Spend a lot of time with the student at the very start, paying particular attention to whether the problem being worked on is hard enough to be interesting, but easy enough that initial progress is made quickly.
Regular meetings. Clear instructions and expectations. Lots of feedback. Periodic casual lunches. Sense of humor.
Clear goals–what will the student be trying to accomplish and how does this fit into the “big picture”? Regular structure (meetings, feedback on progress toward goals). Opportunities for creative input from students. If possible, bring in an interested graduate student(s) working on same project.
I found it very useful to have regular meetings with the students. Even if we sometimes did not have new materials to discuss, at least seeing each other and keeping the group together seemed to work very well for me. I also wrote up little reports for each meeting. In this way, the students had a time sheet of sorts which they could consult, in case they were unable to come to the meeting.
For bibliographic work, have students sign up and complete these mini-courses offered at the library on how to do searches. Also for bibliographic work, diligent “B” students are sometimes better than inspired “A” students. If you have more than one URA, have them meet with one another and exchange #s and tips among themselves.

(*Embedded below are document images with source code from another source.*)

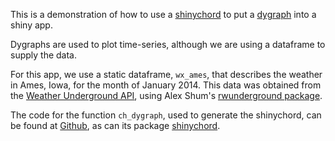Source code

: This is a demonstration of how to use a [shinychord](http://ijlyttle.github.io/shinychord/) to put a [dygraph](https://rstudio.github.io/dygraphs/) into a shiny app.

Dygraphs are used to plot time-series, although we are using a dataframe to supply the data.

For this app, we use a static dataframe, `wx_ames`, that describes the weather in Ames, Iowa, for the month of January 2014. This data was obtained from the [Weather Underground API](http://www.wunderground.com/weather/api), using Alex Shum's [rwunderground package](https://cran.r-project.org/web/packages/rwunderground/index.html).

The code for the function `ch_dygraph`, used to generate the shinychord, can be found at  [Github](https://github.com/ijlyttle/shinychord/blob/master/R/ch_dygraph.R), as can its package [shinychord](http://github.com/ijlyttle/shinychord/). 


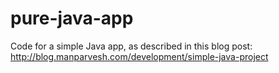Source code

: # pure-java-app
Code for a simple Java app, as described in this blog post: http://blog.manparvesh.com/development/simple-java-project
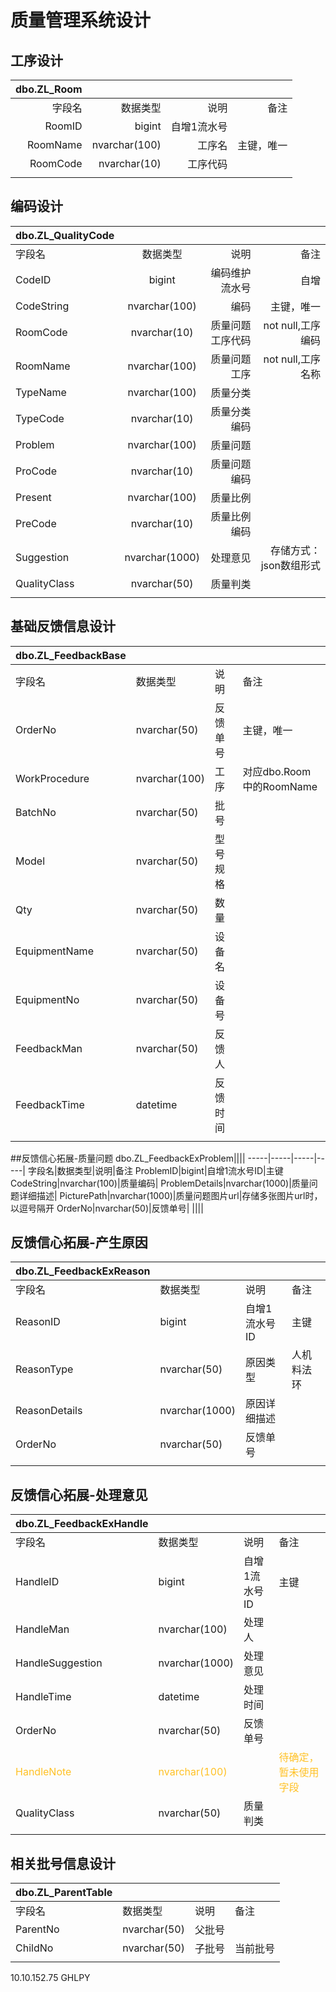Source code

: # 质量管理系统设计
## 工序设计
dbo.ZL_Room||||
-----:|-----:|-----:|-----:|
字段名|数据类型|说明|备注
RoomID|bigint|自增1流水号|
RoomName|nvarchar(100)|工序名|主键，唯一
RoomCode|nvarchar(10)|工序代码|
||||

## 编码设计
dbo.ZL_QualityCode||||
-----|:-----:|-----:|-----:|
字段名|数据类型|说明|备注
CodeID|bigint|编码维护流水号|自增
CodeString|nvarchar(100)|编码|主键，唯一
RoomCode|nvarchar(10)|质量问题工序代码|not null,工序编码
RoomName|nvarchar(100)|质量问题工序|not null,工序名称
TypeName|nvarchar(100)|质量分类|
TypeCode|nvarchar(10)|质量分类编码|
Problem|nvarchar(100)|质量问题|
ProCode|nvarchar(10)|质量问题编码|
Present|nvarchar(100)|质量比例|
PreCode|nvarchar(10)|质量比例编码|
Suggestion|nvarchar(1000)|处理意见|存储方式：json数组形式
QualityClass|nvarchar(50)|质量判类|
|||||
## 基础反馈信息设计
dbo.ZL_FeedbackBase||||
-----|-----|-----|-----|
字段名|数据类型|说明|备注
OrderNo|nvarchar(50)|反馈单号|主键，唯一
WorkProcedure|nvarchar(100)|工序|对应dbo.Room中的RoomName
BatchNo|nvarchar(50)|批号|
Model|nvarchar(50)|型号规格|
Qty|nvarchar(50)|数量|
EquipmentName|nvarchar(50)|设备名|
EquipmentNo|nvarchar(50)|设备号|
FeedbackMan|nvarchar(50)|反馈人
FeedbackTime|datetime|反馈时间
||||
##反馈信心拓展-质量问题
dbo.ZL_FeedbackExProblem||||
-----|-----|-----|-----|
字段名|数据类型|说明|备注
ProblemID|bigint|自增1流水号ID|主键
CodeString|nvarchar(100)|质量编码|
ProblemDetails|nvarchar(1000)|质量问题详细描述|
PicturePath|nvarchar(1000)|质量问题图片url|存储多张图片url时，以逗号隔开
OrderNo|nvarchar(50)|反馈单号|
||||
## 反馈信心拓展-产生原因
dbo.ZL_FeedbackExReason||||
-----|-----|-----|-----|
字段名|数据类型|说明|备注
ReasonID|bigint|自增1流水号ID|主键
ReasonType|nvarchar(50)|原因类型|人机料法环
ReasonDetails|nvarchar(1000)|原因详细描述|
OrderNo|nvarchar(50)|反馈单号|
||||
## 反馈信心拓展-处理意见
dbo.ZL_FeedbackExHandle||||
-----|-----|-----|-----|
字段名|数据类型|说明|备注
HandleID|bigint|自增1流水号ID|主键
HandleMan|nvarchar(100)|处理人|
HandleSuggestion|nvarchar(1000)|处理意见|
HandleTime|datetime|处理时间|
OrderNo|nvarchar(50)|反馈单号|
<div style="color:#FFC125">HandleNote</div>|<div style="color:#FFC125">nvarchar(100)</div>|<div style="color:#FFC125"></div>|<div style="color:#FFC125">待确定，暂未使用字段</div>
QualityClass|nvarchar(50)|质量判类|
|||||

## 相关批号信息设计
dbo.ZL_ParentTable||||
-----|-----|-----|-----|
字段名|数据类型|说明|备注
ParentNo|nvarchar(50)|父批号|
ChildNo|nvarchar(50)|子批号|当前批号
|||||





10.10.152.75
GHLPY



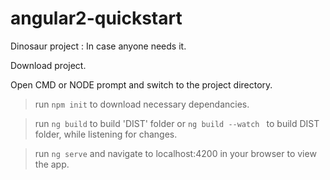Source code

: # angular2-quickstart

Dinosaur project : In case anyone needs it.

Download project. 

Open CMD or NODE prompt and switch to the project directory.

> run ` npm init ` to download necessary dependancies.

> run ` ng build ` to build 'DIST' folder or `ng build --watch ` to build DIST folder, while listening for changes.

> run ` ng serve ` and navigate to localhost:4200 in your browser to view the app.
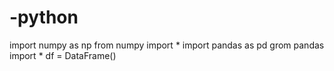 # -python
import numpy as np
from numpy import *
import pandas as pd 
grom pandas import *
df = DataFrame()
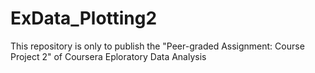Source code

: # ExData_Plotting2
This repository is only to publish the "Peer-graded Assignment: Course Project 2" of Coursera Eploratory Data Analysis
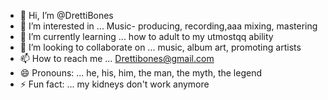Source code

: - 👋 Hi, I’m @DrettiBones
- 👀 I’m interested in ... Music- producing, recording,aaa mixing, mastering 
- 🌱 I’m currently learning ... how to adult to my utmostqq ability
- 💞️ I’m looking to collaborate on ... music, album art, promoting artists
- 📫 How to reach me ... Drettibones@gmail.com 
- 😄 Pronouns: ... he, his, him, the man, the myth, the legend
- ⚡ Fun fact: ... my kidneys don't work anymore

<!---
DrettiBones/DrettiBones is a ✨ special ✨ repository because its `README.md` (this file) appears on your GitHub profile.
You can click the Preview link to take a look at your changes.
--->
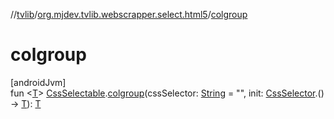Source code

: //[tvlib](../../index.md)/[org.mjdev.tvlib.webscrapper.select.html5](index.md)/[colgroup](colgroup.md)

# colgroup

[androidJvm]\
fun &lt;[T](colgroup.md)&gt; [CssSelectable](../org.mjdev.tvlib.webscrapper.select/-css-selectable/index.md).[colgroup](colgroup.md)(cssSelector: [String](https://kotlinlang.org/api/latest/jvm/stdlib/kotlin/-string/index.html) = &quot;&quot;, init: [CssSelector](../org.mjdev.tvlib.webscrapper.select/-css-selector/index.md).() -&gt; [T](colgroup.md)): [T](colgroup.md)
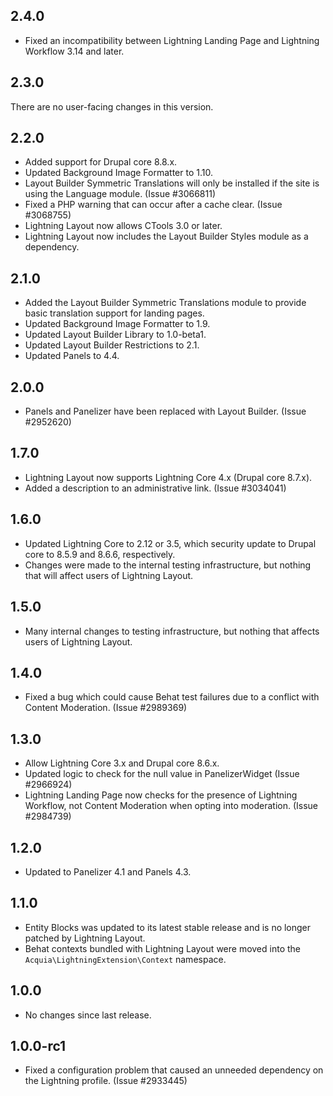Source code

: ## 2.4.0
* Fixed an incompatibility between Lightning Landing Page and Lightning
  Workflow 3.14 and later.

## 2.3.0
There are no user-facing changes in this version.

## 2.2.0
* Added support for Drupal core 8.8.x.
* Updated Background Image Formatter to 1.10.
* Layout Builder Symmetric Translations will only be installed if the
  site is using the Language module. (Issue #3066811)
* Fixed a PHP warning that can occur after a cache clear. (Issue #3068755)
* Lightning Layout now allows CTools 3.0 or later.
* Lightning Layout now includes the Layout Builder Styles module as 
  a dependency.

## 2.1.0
* Added the Layout Builder Symmetric Translations module to provide basic
  translation support for landing pages.
* Updated Background Image Formatter to 1.9.
* Updated Layout Builder Library to 1.0-beta1.
* Updated Layout Builder Restrictions to 2.1.
* Updated Panels to 4.4.

## 2.0.0
* Panels and Panelizer have been replaced with Layout Builder. (Issue #2952620)

## 1.7.0
* Lightning Layout now supports Lightning Core 4.x (Drupal core 8.7.x).
* Added a description to an administrative link. (Issue #3034041)

## 1.6.0
* Updated Lightning Core to 2.12 or 3.5, which security update to Drupal core to
  8.5.9 and 8.6.6, respectively.
* Changes were made to the internal testing infrastructure, but nothing that
  will affect users of Lightning Layout.

## 1.5.0
* Many internal changes to testing infrastructure, but nothing that affects
  users of Lightning Layout.

## 1.4.0
* Fixed a bug which could cause Behat test failures due to a conflict with
  Content Moderation. (Issue #2989369)

## 1.3.0
* Allow Lightning Core 3.x and Drupal core 8.6.x.
* Updated logic to check for the null value in PanelizerWidget (Issue #2966924)
* Lightning Landing Page now checks for the presence of Lightning Workflow, not
  Content Moderation when opting into moderation. (Issue #2984739)

## 1.2.0
* Updated to Panelizer 4.1 and Panels 4.3.

## 1.1.0
* Entity Blocks was updated to its latest stable release and is no longer
  patched by Lightning Layout.
* Behat contexts bundled with Lightning Layout were moved into the
  `Acquia\LightningExtension\Context` namespace.

## 1.0.0
* No changes since last release.

## 1.0.0-rc1
* Fixed a configuration problem that caused an unneeded dependency on the
  Lightning profile. (Issue #2933445)
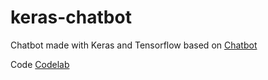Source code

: # keras-chatbot

Chatbot made with Keras and Tensorflow based on [Chatbot](https://medium.com/predict/creating-a-chatbot-from-scratch-using-keras-and-tensorflow-59e8fc76be79)

Code [Codelab](https://colab.research.google.com/drive/1FKhOYhOz8d6BKLVVwL1YMlmoFQ2ML1DS#scrollTo=rxZp0ZRy-6dA&forceEdit=true&sandboxMode=true)
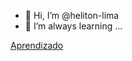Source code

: - 👋 Hi, I’m @heliton-lima
- 🌱 I’m always learning ...

[Aprendizado](https://github.com/heliton-lima/Aprendizado)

Do not take on more students than you have available work for (even if they desperately want to work with you). Set up a regular schedule of hours/week and provide sufficient guidance regarding how the tasks are to be carried out. Use e-mail when appropriate to communicate with the student, since office coordination is not always easy. Stress the importance of time management–be careful about taking on students who already have heavy course loads.
Essential to hold regular weekly meetings with the Undergraduate Research Apprentice.
A group meeting–two or three of us–over tea and cake in my home once every six weeks proved to be stimulating and productive. Each of us could talk about his and her work, bring along materials, and together we could examine books and pictures, play examples of music…
Give students specific tasks and have them sign up for specific hours each week, rather than having work be ‘free-form and open-ended.’
We have been careful (and lucky, perhaps) in selecting apprentices genuinely interested in our project. Once accepted we make every effort to integrate them with the staff of the project. We spend a period of time helping them understand the theory behind the research and how the study was actually conducted and what has been done up to the point they joined the project. We design for them short and discrete tasks that they can complete in a semester. Each task is more or less self-contained. There is also the social aspect of it: In the second or third week of the semester we have a staff lunch during which we talk about the project, our backgrounds and schedules. We may have a mid-semester lunch and then an end of semester lunch during which I present a gift to each apprentice in appreciation for their work on the project. The gift is usually in the form of a book on research or the particular interest (e.g. law) of an apprentice. I should also add that I give a gift certificate to each apprentice and each staff member during Christmas.
Make very sure the applicant is qualified for the intended assignments.